A Week in the Life of Paula

I have not gotten my blog out every Tuesday morning of late, and I offer my apologies.  My life is a little hectic nowadays.  I like being busy.  Sometimes I even like it for the right reasons.  I can make a difference in the world and lessen people’s suffering. Other times I like it because it allows me to avoid the things I don’t want to deal with, kicking the can down the road. Just trying to be honest.  Just for fun, let me walk you through the last 10 days.

On Saturday evening, March 23, I preached at Left Hand Church, then preached three times the next morning at Denver Community Church.  The following morning I flew to Charlotte, then on Monday evening flew on to London to speak at Retail Week Live.

London was a delightful trip, though awfully short.  I arrived at about 10:00 Tuesday morning.  I never sleep on an airplane, even though I am in the lie flat beds of business class. I suppose it’s a waste of a lie flat bed, but I am not inclined to move back to coach just because I can’t sleep. After landing and enjoying a chance to freshen up at the American Airlines arrivals lounge, I headed to the convention center where the conference was being held.

After an afternoon meeting with the coordinator of Retail Week Live and a conversation with her about the 1300 attendees who would be coming to the conference, I got in a quick workout and finished my speech for the next morning.  I got to bed around 11:00 PM, having been awake for 36 hours.

Retail Week Live is for leaders of the top retailers in Europe.  The companies represented are well known all over Europe and in many cases, all over the world.  Wednesday morning I went over my talk several times before heading to the convention center.  I was the mystery speaker for the conference.  Only two or three people knew I was speaking.  For 15 minutes I spoke on gender equity, with a special focus on the good work front line sales workers do. (Yep, I flew to London to speak for 15 minutes.)  The audience responded wonderfully.  In their daily summary, the conference leaders wrote that I had “blown the roof off.”
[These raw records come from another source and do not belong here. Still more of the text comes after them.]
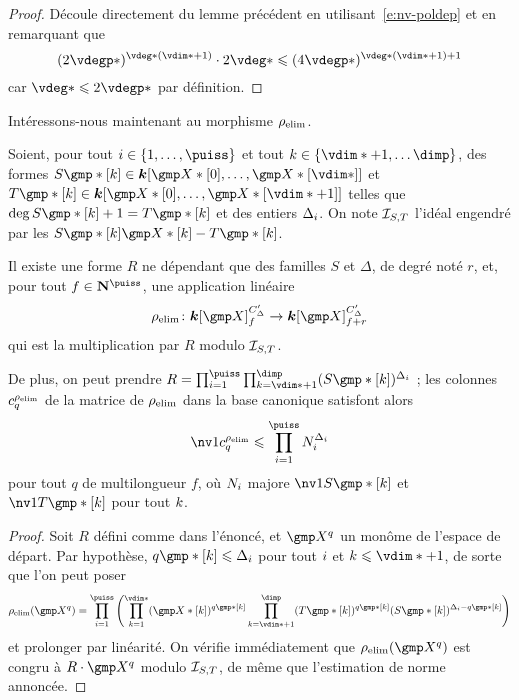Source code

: \begin{proof}
  Découle directement du lemme précédent en utilisant~\eqref{e:nv-poldep} et
  en remarquant que
  \begin{equation}
    ( 2 \vdegp* )^{\vdeg* (\vdim* + 1)} \cdot 2 \vdeg*
    \le
    ( 4 \vdegp* )^{\vdeg* (\vdim* + 1) + 1}
  \end{equation}
  car \( \vdeg* \le 2 \vdegp* \) par définition.
\end{proof}

Intéressons-nous maintenant au morphisme \( \rho\sb{\mathrm{elim}} \).

\begin{lem}
  Soient, pour tout \( \fct \in \{ 1, \dots, \puiss \} \) et tout \( \ind \in
  \{ \vdim* + 1, \dots \dimp \} \), des formes
  \( S\mexp*[\ind] \in \cdn [ \vmp*[0], \dots, \vmp*[\vdim*] ] \) et
  \( T\mexp*[\ind] \in \cdn [ \vmp*[0], \dots, \vmp*[\vdim*+1] ] \)
  telles que \( \deg S\mexp*[\ind] + 1 = T\mexp*[\ind] \) et des entiers
  \( \Delta_i \). On note \( \mathcal I_{S, T} \) l'idéal engendré par les
  \( S\mexp*[\ind] \vmp*[\ind] - T\mexp*[\ind] \).

  Il existe une forme \( R \) ne dépendant que des familles \( S \) et \(
  \Delta \), de degré noté \( r \), et, pour tout \( f \in \N^\puiss \), une
  application linéaire
  \begin{equation}
    \relim \colon
    \cdn [\vmp]_ {f}^{C'_\Delta}
    \to
    \cdn [\vmp]_ {f+r}^{C'_\Delta}
  \end{equation}
  qui est la multiplication par \( R \) modulo \( \mathcal I_{S, T} \).

  De plus, on peut prendre
  \( R = \prod\fctrange \prod_{\ind = \vdim*+1}^{\dimp}
    ( S\mexp*[\ind] )^{\Delta_\fct} \) ; les colonnes \( c_q^{\rho\sb{\mathrm{elim}}} \) de la
  matrice de \( \rho\sb{\mathrm{elim}} \) dans la base canonique satisfont alors
  \begin{equation}
    \nv1{ c_q^{\relim} }
    \le
    \prod\fctrange N_\fct^{\Delta_\fct}
  \end{equation}
  pour tout \( q \) de multilongueur \( f \), où \( N_i \) majore
  \( \nv1{ S\mexp*[\ind] } \) et \( \nv1{ T\mexp*[\ind] } \) pour tout
  \( k \).
\end{lem}

\begin{proof}
  Soit \( R \) défini comme dans l'énoncé, et \( \vmp^q \) un monôme de
  l'espace de départ. Par hypothèse, \( q\mexp*[\ind] \le \Delta_\fct \) pour
  tout \( i \) et \( \ind \le \vdim* + 1 \), de sorte que l'on peut poser
  \begin{equation}
    \relim( \vmp^q )
    =
    \prod\fctrange \left(
    \prod_{\ind=1}^{\vdim*}
    (\vmp*[\ind])^{q\mexp*[\ind]}
    \prod_{\ind=\vdim*+1}^\dimp
    (T\mexp*[\ind])^{q\mexp*[\ind]}
    (S\mexp*[\ind])^{\Delta_\fct - q\mexp*[\ind]}
    \right)
  \end{equation}
  et prolonger par linéarité. On vérifie immédiatement que \( \relim(\vmp^q)
  \) est congru à \( R \cdot \vmp^q \) modulo \( \mathcal I_{S, T} \), de même
  que l'estimation de norme annoncée.
\end{proof}


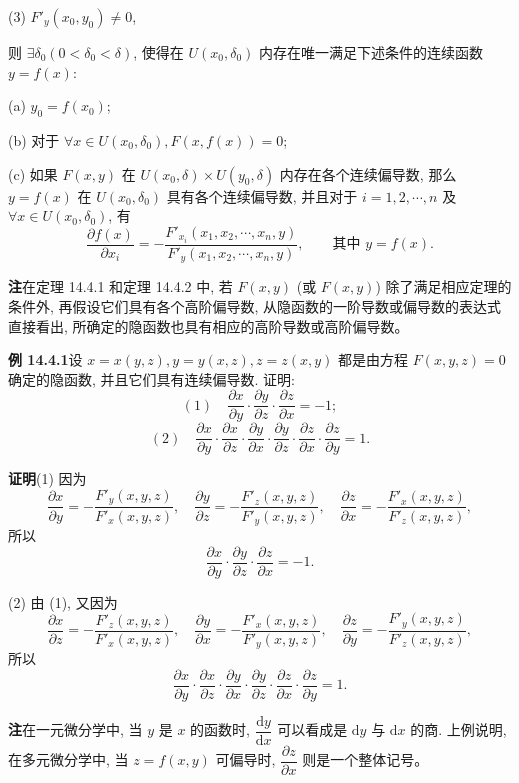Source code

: \documentclass[UTF8,12pt,a4paper,fontset=fandol]{ctexart}
\begin{document}
(3) $F'_y(x_0,y_0)\ne0$,

则 $\exists\delta_0(0<\delta_0<\delta)$, 使得在 $U(x_0,\delta_0)$ 内存在唯一满足下述条件的连续函数 $y=f(x)$:

(a) $y_0=f(x_0)$;

(b) 对于 $\forall x\in U(x_0,\delta_0),F(x,f(x))=0$;

(c) 如果 $F(x,y)$ 在 $U(x_0,\delta)\times U(y_0,\delta)$ 内存在各个连续偏导数, 那么 $y=f(x)$ 在 $U(x_0,\delta_0)$ 具有各个连续偏导数, 并且对于 $i=1,2,\cdots,n$ 及 $\forall x\in U(x_0,\delta_0)$, 有
\[
  \frac{\partial f(x)}{\partial x_i}
  =-\frac{F'_{x_i}(x_1,x_2,\cdots,x_n,y)}
  {F'_y(x_1,x_2,\cdots,x_n,y)},\qquad
  \text{其中 }y=f(x).
\]

\noindent\textbf{注}\quad 在定理 14.4.1 和定理 14.4.2 中, 若 $F(x,y)$ (或 $F(x,y)$) 除了满足相应定理的条件外, 再假设它们具有各个高阶偏导数, 从隐函数的一阶导数或偏导数的表达式直接看出, 所确定的隐函数也具有相应的高阶导数或高阶偏导数。

\noindent\textbf{例 14.4.1}\quad 设 $x=x(y,z),y=y(x,z),z=z(x,y)$ 都是由方程 $F(x,y,z)=0$ 确定的隐函数, 并且它们具有连续偏导数. 证明:
\[
  (1)\quad \frac{\partial x}{\partial y}\cdot
  \frac{\partial y}{\partial z}\cdot
  \frac{\partial z}{\partial x}=-1;
\]
\[
  (2)\quad \frac{\partial x}{\partial y}\cdot
  \frac{\partial x}{\partial z}\cdot
  \frac{\partial y}{\partial x}\cdot
  \frac{\partial y}{\partial z}\cdot
  \frac{\partial z}{\partial x}\cdot
  \frac{\partial z}{\partial y}=1.
\]

\noindent\textbf{证明}\quad (1) 因为
\[
  \frac{\partial x}{\partial y}=-\frac{F'_y(x,y,z)}{F'_x(x,y,z)},\quad
  \frac{\partial y}{\partial z}=-\frac{F'_z(x,y,z)}{F'_y(x,y,z)},\quad
  \frac{\partial z}{\partial x}=-\frac{F'_x(x,y,z)}{F'_z(x,y,z)},
\]
所以
\[
  \frac{\partial x}{\partial y}\cdot
  \frac{\partial y}{\partial z}\cdot
  \frac{\partial z}{\partial x}=-1.
\]

(2) 由 (1), 又因为
\[
  \frac{\partial x}{\partial z}=-\frac{F'_z(x,y,z)}{F'_x(x,y,z)},\quad
  \frac{\partial y}{\partial x}=-\frac{F'_x(x,y,z)}{F'_y(x,y,z)},\quad
  \frac{\partial z}{\partial y}=-\frac{F'_y(x,y,z)}{F'_z(x,y,z)},
\]
所以
\[
  \frac{\partial x}{\partial y}\cdot
  \frac{\partial x}{\partial z}\cdot
  \frac{\partial y}{\partial x}\cdot
  \frac{\partial y}{\partial z}\cdot
  \frac{\partial z}{\partial x}\cdot
  \frac{\partial z}{\partial y}=1.
\]

\noindent\textbf{注}\quad 在一元微分学中, 当 $y$ 是 $x$ 的函数时, $\dfrac{\mathrm dy}{\mathrm dx}$ 可以看成是 $\mathrm dy$ 与 $\mathrm dx$ 的商. 上例说明, 在多元微分学中, 当 $z=f(x,y)$ 可偏导时, $\dfrac{\partial z}{\partial x}$ 则是一个整体记号。
\end{document}
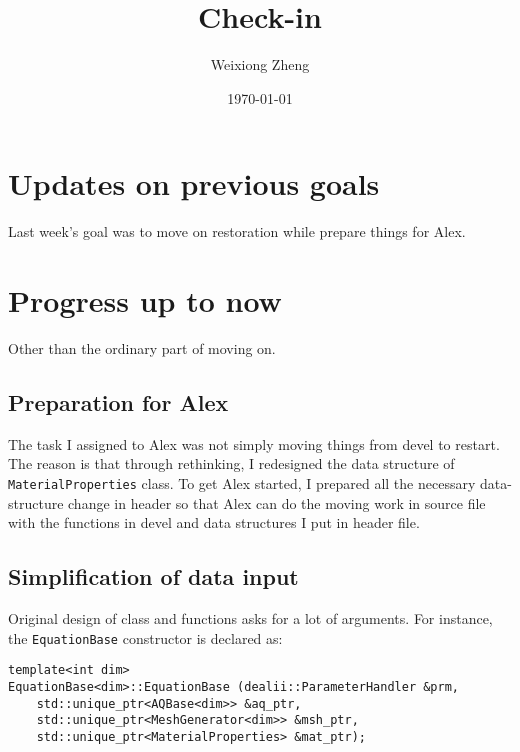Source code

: \documentclass{article}
\title{Check-in} %
\author{Weixiong Zheng} %
\date{\today} %
\begin{document}
\maketitle %

\section{Updates on previous goals}
Last week's goal was to move on restoration while prepare things for Alex.
\section{Progress up to now}
Other than the ordinary part of moving on.

\subsection{Preparation for Alex}
The task I assigned to Alex was not simply moving things from devel to restart. The reason
is that through rethinking, I redesigned the data structure of {\tt MaterialProperties} class.
To get Alex started, I prepared all the necessary data-structure change in header so that
Alex can do the moving work in source file with the functions in devel and data structures
I put in header file.

\subsection{Simplification of data input}
Original design of class and functions asks for a lot of arguments. For instance, the
{\tt EquationBase} constructor is declared as:
\begin{verbatim}
template<int dim>
EquationBase<dim>::EquationBase (dealii::ParameterHandler &prm, 
    std::unique_ptr<AQBase<dim>> &aq_ptr,
    std::unique_ptr<MeshGenerator<dim>> &msh_ptr,
    std::unique_ptr<MaterialProperties> &mat_ptr);
\end{verbatim}
\end{document}
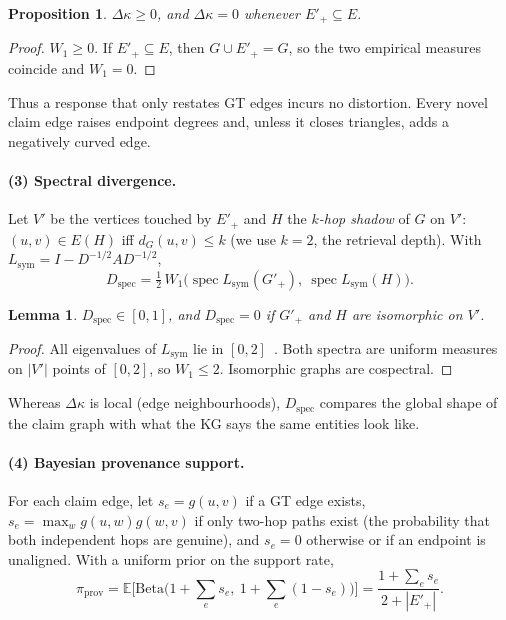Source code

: \documentclass[10pt,twocolumn]{article}
\newtheorem{proposition}{Proposition}
\newtheorem{lemma}{Lemma}
\theoremstyle{remark}
\DeclareMathOperator{\spec}{spec}
\newcommand{\E}{\mathbb{E}}
\begin{document}
\begin{proposition}\label{prop:curv}
$\Delta\kappa\ge0$, and $\Delta\kappa=0$ whenever $E'_+\subseteq E$.
\end{proposition}
\begin{proof}
$W_1\ge0$. If $E'_+\subseteq E$, then $G\cup E'_+=G$, so the two empirical measures coincide and $W_1=0$.
\end{proof}
Thus a response that only restates GT edges incurs no distortion. Every novel claim edge raises endpoint degrees
and, unless it closes triangles, adds a negatively curved edge.

\paragraph{(3) Spectral divergence.}
Let $V'$ be the vertices touched by $E'_+$ and $H$ the \emph{$k$-hop shadow} of $G$ on $V'$: $(u,v)\in E(H)$ iff
$d_G(u,v)\le k$ (we use $k=2$, the retrieval depth). With
$L_{\mathrm{sym}}=I-D^{-1/2}AD^{-1/2}$,
\begin{equation}
D_{\mathrm{spec}}=\tfrac12\,W_1\big(\spec L_{\mathrm{sym}}(G'_+),\ \spec L_{\mathrm{sym}}(H)\big).
\end{equation}
\begin{lemma}\label{lem:spec}
$D_{\mathrm{spec}}\in[0,1]$, and $D_{\mathrm{spec}}=0$ if $G'_+$ and $H$ are isomorphic on $V'$.
\end{lemma}
\begin{proof}
All eigenvalues of $L_{\mathrm{sym}}$ lie in $[0,2]$~\cite{chung1997spectral}. Both spectra are uniform measures on
$|V'|$ points of $[0,2]$, so $W_1\le2$. Isomorphic graphs are cospectral.
\end{proof}
Whereas $\Delta\kappa$ is local (edge neighbourhoods), $D_{\mathrm{spec}}$ compares the global shape of the claim
graph with what the KG says the same entities look like.

\paragraph{(4) Bayesian provenance support.}
For each claim edge, let $s_e=g(u,v)$ if a GT edge exists, $s_e=\max_w g(u,w)g(w,v)$ if only two-hop paths exist (the
probability that both independent hops are genuine), and $s_e=0$ otherwise or if an endpoint is unaligned. With a
uniform prior on the support rate,
\begin{equation}
\pi_{\mathrm{prov}}=\E\big[\mathrm{Beta}\big(1+\textstyle\sum_e s_e,\ 1+\sum_e(1-s_e)\big)\big]=\frac{1+\sum_e s_e}{2+|E'_+|}.
\end{equation}
\end{document}

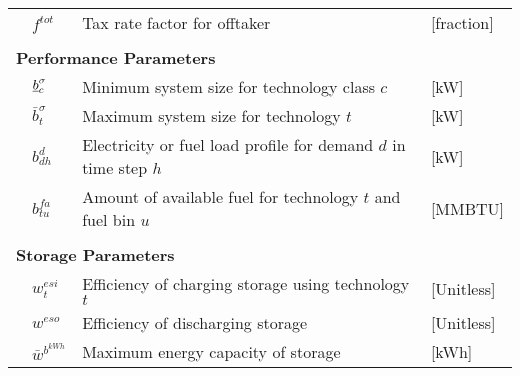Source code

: \begin{longtable}{llll}
&$f^{tot}$              & Tax rate factor for offtaker                                              &[fraction]\\
&&&\\    
\multicolumn{4}{l}{\textbf{Performance Parameters}} \\ \hline
&$\underline{b}^{{\sigma}}_{c}$  & Minimum system size for technology class $c$                                                             &[kW]\\
&$\bar{b}^{{\sigma}}_{t}$       & Maximum system size for technology $t$                                                            &[kW]\\
&$b^{d}_{dh}$                   & Electricity or fuel load profile for demand $d$ in time step $h$                                  &[kW]\\
&$b^{fa}_{tu}$                  & Amount of available fuel for technology $t$ and fuel bin $u$                                      &[MMBTU]\\
&&&\\
\multicolumn{4}{l}{\textbf{Storage Parameters}} \\ \hline
&$w^{esi}_{t}$             & Efficiency of charging storage using technology $t$   &[Unitless]\\
&$w^{eso}$              & Efficiency of discharging storage          &[Unitless]\\
&$\bar{w}^{b^{kWh}}$        & Maximum energy capacity of storage                               &[kWh]\\

\end{longtable}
I had a number of delightful conversations throughout the day on Wednesday.  I was moved by all the women who thanked me for validating their experience, and all the men who thanked me for my presentation. Whenever I speak with male corporate leaders, it is obvious most of them really want to get it right.  They want to respect and honor women as equals.  But as I said in my TEDx talk, “They just don’t know what they don’t know.”  When I speak and make them aware of their privilege, they respond with genuine gratitude.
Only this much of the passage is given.